28 thoughts on - Leap Second And CentOS

  • It seems to boil down to: https://bugzilla.redhat.com/show_bug.cgi?idG9765 which is closed fixed. The private bugs are “pay attention” tickets, but some do reference KB Article “Leap Seconds in Red Hat Enterprise Linux”.

    A summary of Leap Seconds in Red Hat Enterprise Linux – https://access.redhat.com/articles/15145

    Issue:

    6 different ways of saying “Will my system work?” .

    Environment:

    EL 4-7

    Resolution:

    For EL6 see:
    * https://access.redhat.com/knowledge/solutions/154713
    * https://access.redhat.com/knowledge/solutions/154793
    * https://access.redhat.com/knowledge/solutions/173693
    * https://access.redhat.com/knowledge/articles/199563

    Otherwise if you run NTP resolution A else B

    Resolution A:

    NTP logging may crash EL 4/5, update your system.

    EL4 see http://rhn.redhat.com/errata/RHSA-2009-1024.html EL5 see http://rhn.redhat.com/errata/RHSA-2009-1243.html EL6/7 not affected, but EL6 see https://access.redhat.com/site/solutions/154793 CPU usage sucks after leap second*

    [*:side bar: see http://rhn.redhat.com/errata/RHBA-2012-1199.html for the patch or do something like “date $(date +someformatthatworks)”]

    PPC and IA64 arches will self destruct and should not use NTP

    Resolution B:

    Your time will be wrong and you should be happy. A new tzdata will come out see bugs:
    EL4: https://bugzilla.redhat.com/show_bug.cgi?id81975
    EL5: https://bugzilla.redhat.com/show_bug.cgi?id81933
    EL6: https://bugzilla.redhat.com/show_bug.cgi?id80536
    EL7: https://bugzilla.redhat.com/show_bug.cgi?id81970

    Root Cause:

    https://what-if.xkcd.com/26/

  • […lots of stuff…]

    Can you consolidate this to:
    ‘if you have updated your kernel and rebooted later than Sept. 2012
    you should have the fix’?


  • Yes; I thought that was assumed (or obvious), when this whole topic came up again.

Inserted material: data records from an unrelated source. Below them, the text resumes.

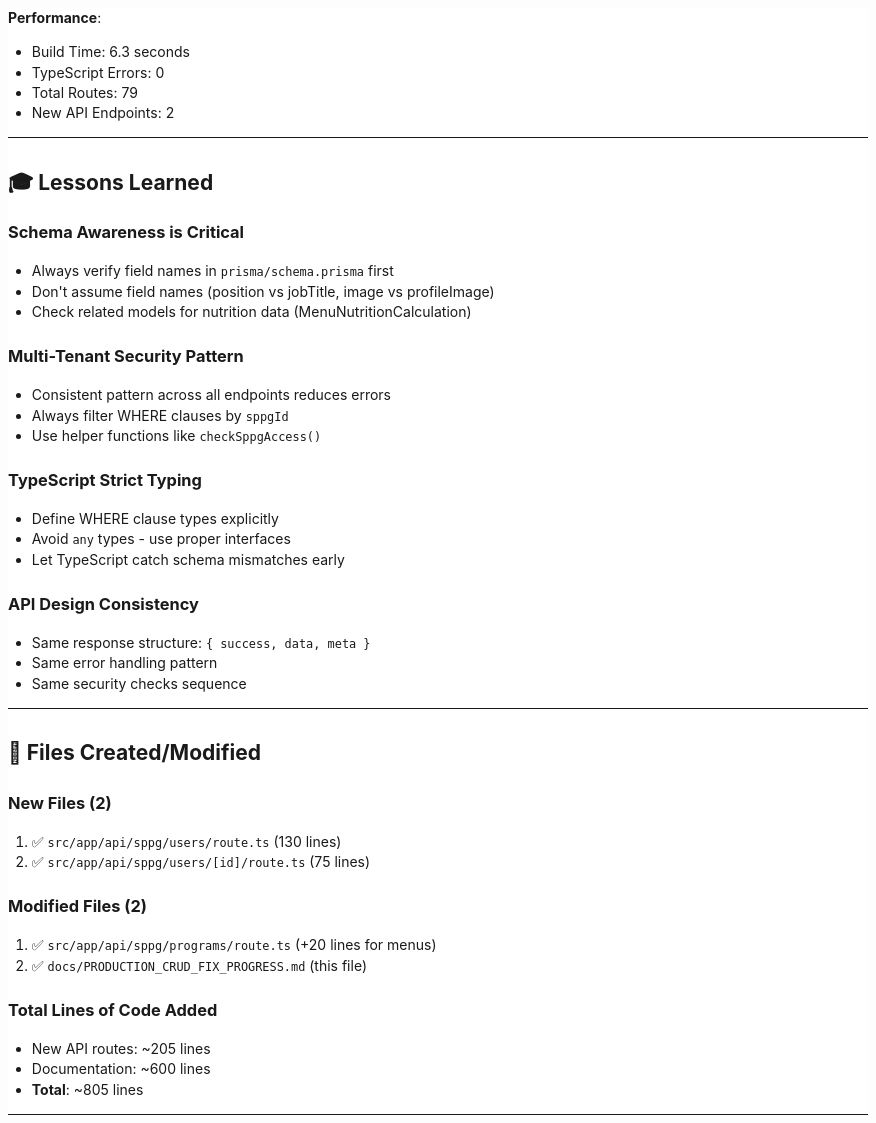 **Performance**:
- Build Time: 6.3 seconds
- TypeScript Errors: 0
- Total Routes: 79
- New API Endpoints: 2

---

## 🎓 Lessons Learned

### Schema Awareness is Critical
- Always verify field names in `prisma/schema.prisma` first
- Don't assume field names (position vs jobTitle, image vs profileImage)
- Check related models for nutrition data (MenuNutritionCalculation)

### Multi-Tenant Security Pattern
- Consistent pattern across all endpoints reduces errors
- Always filter WHERE clauses by `sppgId`
- Use helper functions like `checkSppgAccess()`

### TypeScript Strict Typing
- Define WHERE clause types explicitly
- Avoid `any` types - use proper interfaces
- Let TypeScript catch schema mismatches early

### API Design Consistency
- Same response structure: `{ success, data, meta }`
- Same error handling pattern
- Same security checks sequence

---

## 📝 Files Created/Modified

### New Files (2)
1. ✅ `src/app/api/sppg/users/route.ts` (130 lines)
2. ✅ `src/app/api/sppg/users/[id]/route.ts` (75 lines)

### Modified Files (2)
1. ✅ `src/app/api/sppg/programs/route.ts` (+20 lines for menus)
2. ✅ `docs/PRODUCTION_CRUD_FIX_PROGRESS.md` (this file)

### Total Lines of Code Added
- New API routes: ~205 lines
- Documentation: ~600 lines
- **Total**: ~805 lines

---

    But I was responding to the “cannot see” comment, so I read it all and posted a 1st grade book report on it. :)

    -Jason

  • Fascinating – describes what’s happening but no mention of how we can rest assured that all will be well…. As I ponder it, I recognise that most of our systems are constantly calculating date/time values based upon the epoch – the number of seconds since a particular date/time, all these calculations need to be cognisant of these leap seconds, so its not just the ntp daemon, although that will be most immediately impacted, the effects of this need to be enshrined in code algorithms forever (well a very long time).

  • The overall time calculations weren’t really the issue last time around. The problem was with sub-second sleeps and the thread scheduler being confused and spinning when ntp inserted an extra second in the clock. Any other way of resetting the clock fixed it.
    (e.g. date -s “`date`”). It was a kernel bug and is theoretically fixed now.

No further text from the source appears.